Instructions to follow
From the data that follows, print exactly the lines starting at the one containing "way to understand." and ending at the one containing "of \(A\) is"; include both of them and nothing more.

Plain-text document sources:
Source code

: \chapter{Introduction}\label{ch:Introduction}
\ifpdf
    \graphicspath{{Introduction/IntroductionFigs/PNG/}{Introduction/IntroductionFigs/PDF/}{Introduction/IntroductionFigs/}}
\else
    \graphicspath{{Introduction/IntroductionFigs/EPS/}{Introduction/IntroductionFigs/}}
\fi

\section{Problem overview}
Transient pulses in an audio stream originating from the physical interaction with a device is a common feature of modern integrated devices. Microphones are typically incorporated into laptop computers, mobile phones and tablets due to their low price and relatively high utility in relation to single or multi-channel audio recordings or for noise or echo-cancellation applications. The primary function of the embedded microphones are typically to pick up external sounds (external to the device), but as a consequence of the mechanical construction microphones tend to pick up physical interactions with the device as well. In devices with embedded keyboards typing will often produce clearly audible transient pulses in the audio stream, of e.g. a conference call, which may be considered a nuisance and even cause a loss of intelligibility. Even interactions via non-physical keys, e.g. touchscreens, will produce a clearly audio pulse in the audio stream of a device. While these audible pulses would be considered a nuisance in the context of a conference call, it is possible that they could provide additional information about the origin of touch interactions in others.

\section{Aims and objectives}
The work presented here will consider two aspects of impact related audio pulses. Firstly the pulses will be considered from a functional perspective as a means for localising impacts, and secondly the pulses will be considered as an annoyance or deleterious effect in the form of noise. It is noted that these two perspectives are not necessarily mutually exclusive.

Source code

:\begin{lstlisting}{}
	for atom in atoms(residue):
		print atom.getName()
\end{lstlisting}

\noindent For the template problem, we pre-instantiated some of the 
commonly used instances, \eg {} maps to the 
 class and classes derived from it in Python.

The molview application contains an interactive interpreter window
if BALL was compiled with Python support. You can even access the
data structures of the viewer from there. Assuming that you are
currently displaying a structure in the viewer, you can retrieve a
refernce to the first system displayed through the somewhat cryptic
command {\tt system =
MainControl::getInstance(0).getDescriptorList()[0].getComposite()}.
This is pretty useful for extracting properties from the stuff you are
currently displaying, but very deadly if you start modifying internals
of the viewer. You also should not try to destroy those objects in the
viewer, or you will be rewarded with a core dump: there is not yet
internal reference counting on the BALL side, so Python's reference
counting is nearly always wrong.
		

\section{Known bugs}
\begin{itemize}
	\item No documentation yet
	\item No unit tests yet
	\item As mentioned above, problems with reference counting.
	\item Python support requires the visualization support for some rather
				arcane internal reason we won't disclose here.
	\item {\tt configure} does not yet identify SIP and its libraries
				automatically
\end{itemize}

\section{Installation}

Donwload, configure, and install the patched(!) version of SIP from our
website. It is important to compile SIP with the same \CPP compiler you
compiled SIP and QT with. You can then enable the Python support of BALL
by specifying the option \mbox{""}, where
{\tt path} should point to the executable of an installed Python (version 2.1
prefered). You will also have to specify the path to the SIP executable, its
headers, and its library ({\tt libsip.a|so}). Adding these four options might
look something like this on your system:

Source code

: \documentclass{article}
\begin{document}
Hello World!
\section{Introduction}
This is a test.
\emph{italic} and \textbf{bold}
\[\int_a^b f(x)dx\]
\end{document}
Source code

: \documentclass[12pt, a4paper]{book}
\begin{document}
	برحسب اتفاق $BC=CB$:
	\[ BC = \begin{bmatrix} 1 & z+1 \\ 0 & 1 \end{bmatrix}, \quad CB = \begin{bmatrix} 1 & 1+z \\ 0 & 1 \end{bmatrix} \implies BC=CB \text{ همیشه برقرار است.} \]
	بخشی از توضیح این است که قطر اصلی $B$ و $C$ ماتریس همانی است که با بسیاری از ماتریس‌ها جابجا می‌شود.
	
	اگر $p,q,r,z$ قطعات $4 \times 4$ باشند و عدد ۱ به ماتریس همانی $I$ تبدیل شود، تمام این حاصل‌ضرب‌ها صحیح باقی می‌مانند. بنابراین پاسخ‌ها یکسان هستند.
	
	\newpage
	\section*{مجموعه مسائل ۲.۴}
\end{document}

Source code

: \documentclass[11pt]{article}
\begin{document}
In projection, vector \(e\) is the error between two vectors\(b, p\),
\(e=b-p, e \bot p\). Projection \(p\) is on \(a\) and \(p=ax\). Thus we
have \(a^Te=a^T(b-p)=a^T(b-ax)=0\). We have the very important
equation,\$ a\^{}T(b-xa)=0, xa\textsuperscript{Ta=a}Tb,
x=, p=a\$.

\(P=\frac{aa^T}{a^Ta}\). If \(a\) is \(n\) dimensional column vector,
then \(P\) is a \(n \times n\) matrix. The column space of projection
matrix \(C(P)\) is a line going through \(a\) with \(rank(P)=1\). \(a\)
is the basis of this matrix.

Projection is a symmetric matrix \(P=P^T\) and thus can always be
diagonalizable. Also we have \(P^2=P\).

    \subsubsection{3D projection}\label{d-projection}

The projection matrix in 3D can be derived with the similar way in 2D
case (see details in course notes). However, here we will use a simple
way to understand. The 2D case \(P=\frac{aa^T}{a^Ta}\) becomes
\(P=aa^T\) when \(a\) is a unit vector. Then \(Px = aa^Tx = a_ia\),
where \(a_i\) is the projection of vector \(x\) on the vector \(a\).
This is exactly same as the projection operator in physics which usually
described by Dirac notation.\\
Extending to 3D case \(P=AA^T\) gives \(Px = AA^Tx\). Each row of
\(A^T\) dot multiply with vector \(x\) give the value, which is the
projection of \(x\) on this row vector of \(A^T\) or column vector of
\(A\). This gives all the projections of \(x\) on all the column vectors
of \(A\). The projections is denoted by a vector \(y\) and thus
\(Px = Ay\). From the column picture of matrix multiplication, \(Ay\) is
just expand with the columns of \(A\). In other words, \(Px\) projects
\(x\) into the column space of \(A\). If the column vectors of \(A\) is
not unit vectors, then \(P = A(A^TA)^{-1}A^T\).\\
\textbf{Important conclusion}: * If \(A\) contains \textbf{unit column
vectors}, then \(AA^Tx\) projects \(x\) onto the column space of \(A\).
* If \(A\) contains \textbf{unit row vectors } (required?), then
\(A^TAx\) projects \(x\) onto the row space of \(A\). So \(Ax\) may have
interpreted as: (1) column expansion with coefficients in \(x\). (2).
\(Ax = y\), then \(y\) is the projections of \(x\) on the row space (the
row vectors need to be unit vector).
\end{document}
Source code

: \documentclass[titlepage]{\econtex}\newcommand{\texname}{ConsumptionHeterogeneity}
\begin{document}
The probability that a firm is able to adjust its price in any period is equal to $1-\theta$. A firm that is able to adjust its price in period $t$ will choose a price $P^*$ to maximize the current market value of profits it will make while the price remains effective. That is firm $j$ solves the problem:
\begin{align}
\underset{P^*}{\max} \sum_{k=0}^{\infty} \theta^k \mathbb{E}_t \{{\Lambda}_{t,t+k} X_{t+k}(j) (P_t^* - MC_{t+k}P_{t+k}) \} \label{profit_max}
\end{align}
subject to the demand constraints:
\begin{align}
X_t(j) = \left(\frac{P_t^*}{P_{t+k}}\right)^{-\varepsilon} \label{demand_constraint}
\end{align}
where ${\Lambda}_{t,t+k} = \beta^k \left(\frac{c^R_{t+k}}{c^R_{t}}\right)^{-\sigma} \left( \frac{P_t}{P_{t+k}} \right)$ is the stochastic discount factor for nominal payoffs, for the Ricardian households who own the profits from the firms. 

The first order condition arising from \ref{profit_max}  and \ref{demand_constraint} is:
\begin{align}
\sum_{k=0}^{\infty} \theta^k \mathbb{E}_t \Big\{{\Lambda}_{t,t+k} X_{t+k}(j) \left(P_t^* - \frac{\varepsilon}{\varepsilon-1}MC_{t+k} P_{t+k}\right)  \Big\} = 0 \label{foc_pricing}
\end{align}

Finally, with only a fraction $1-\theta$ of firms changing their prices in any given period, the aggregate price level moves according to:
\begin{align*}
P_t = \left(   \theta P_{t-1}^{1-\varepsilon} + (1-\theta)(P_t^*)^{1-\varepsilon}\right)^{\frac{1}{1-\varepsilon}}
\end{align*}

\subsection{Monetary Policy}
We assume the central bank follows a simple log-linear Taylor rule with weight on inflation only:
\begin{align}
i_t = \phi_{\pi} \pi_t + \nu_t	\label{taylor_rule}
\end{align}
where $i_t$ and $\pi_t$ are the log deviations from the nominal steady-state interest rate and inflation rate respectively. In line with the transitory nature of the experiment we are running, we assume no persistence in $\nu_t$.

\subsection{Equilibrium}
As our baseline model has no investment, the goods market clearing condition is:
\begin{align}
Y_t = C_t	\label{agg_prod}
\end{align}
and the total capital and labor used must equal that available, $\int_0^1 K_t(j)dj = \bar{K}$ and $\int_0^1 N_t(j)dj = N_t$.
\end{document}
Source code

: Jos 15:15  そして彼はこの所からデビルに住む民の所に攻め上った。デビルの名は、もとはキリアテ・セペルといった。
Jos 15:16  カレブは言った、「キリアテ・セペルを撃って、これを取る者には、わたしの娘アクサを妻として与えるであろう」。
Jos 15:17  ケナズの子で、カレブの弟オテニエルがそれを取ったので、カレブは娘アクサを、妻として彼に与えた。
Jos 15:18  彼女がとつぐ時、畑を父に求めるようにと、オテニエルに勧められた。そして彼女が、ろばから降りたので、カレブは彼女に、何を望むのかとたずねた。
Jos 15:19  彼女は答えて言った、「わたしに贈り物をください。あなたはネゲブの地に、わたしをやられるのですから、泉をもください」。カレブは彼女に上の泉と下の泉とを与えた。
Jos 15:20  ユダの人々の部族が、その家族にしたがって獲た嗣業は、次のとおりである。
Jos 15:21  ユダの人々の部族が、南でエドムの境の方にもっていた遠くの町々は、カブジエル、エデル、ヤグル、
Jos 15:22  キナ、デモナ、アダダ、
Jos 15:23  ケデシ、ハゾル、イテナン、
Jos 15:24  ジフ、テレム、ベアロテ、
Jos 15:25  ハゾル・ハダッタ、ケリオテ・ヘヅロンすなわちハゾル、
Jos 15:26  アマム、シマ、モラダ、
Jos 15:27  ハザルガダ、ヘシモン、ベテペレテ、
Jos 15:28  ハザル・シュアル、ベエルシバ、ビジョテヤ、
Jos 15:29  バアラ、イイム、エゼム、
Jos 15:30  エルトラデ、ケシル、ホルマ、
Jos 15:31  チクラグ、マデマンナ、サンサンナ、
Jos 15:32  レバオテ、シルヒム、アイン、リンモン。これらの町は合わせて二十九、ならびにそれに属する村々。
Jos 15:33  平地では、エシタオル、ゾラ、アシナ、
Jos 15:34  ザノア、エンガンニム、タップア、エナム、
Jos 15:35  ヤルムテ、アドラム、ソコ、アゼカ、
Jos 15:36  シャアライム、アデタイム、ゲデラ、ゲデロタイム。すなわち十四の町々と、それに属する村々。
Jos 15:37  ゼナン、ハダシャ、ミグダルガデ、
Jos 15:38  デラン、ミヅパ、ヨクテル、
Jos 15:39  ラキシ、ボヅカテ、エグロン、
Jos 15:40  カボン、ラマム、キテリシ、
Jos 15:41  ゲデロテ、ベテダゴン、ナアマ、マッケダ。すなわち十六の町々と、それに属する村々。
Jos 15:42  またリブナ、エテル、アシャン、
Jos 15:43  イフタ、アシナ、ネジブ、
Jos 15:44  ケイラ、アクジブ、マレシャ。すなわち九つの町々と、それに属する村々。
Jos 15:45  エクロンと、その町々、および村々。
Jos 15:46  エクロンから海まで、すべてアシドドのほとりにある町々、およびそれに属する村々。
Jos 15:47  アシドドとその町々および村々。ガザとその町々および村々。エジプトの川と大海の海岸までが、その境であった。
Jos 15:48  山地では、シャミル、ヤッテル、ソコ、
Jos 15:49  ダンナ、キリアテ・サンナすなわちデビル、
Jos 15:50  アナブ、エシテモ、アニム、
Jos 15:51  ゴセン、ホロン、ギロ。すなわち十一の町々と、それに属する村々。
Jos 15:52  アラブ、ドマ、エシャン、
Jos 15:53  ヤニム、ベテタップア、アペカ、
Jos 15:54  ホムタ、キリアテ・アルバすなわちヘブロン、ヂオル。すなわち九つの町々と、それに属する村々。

Solution for this problem
way to understand. The 2D case \(P=\frac{aa^T}{a^Ta}\) becomes
\(P=aa^T\) when \(a\) is a unit vector. Then \(Px = aa^Tx = a_ia\),
where \(a_i\) is the projection of vector \(x\) on the vector \(a\).
This is exactly same as the projection operator in physics which usually
described by Dirac notation.\\
Extending to 3D case \(P=AA^T\) gives \(Px = AA^Tx\). Each row of
\(A^T\) dot multiply with vector \(x\) give the value, which is the
projection of \(x\) on this row vector of \(A^T\) or column vector of
\(A\). This gives all the projections of \(x\) on all the column vectors
of \(A\). The projections is denoted by a vector \(y\) and thus
\(Px = Ay\). From the column picture of matrix multiplication, \(Ay\) is
just expand with the columns of \(A\). In other words, \(Px\) projects
\(x\) into the column space of \(A\). If the column vectors of \(A\) is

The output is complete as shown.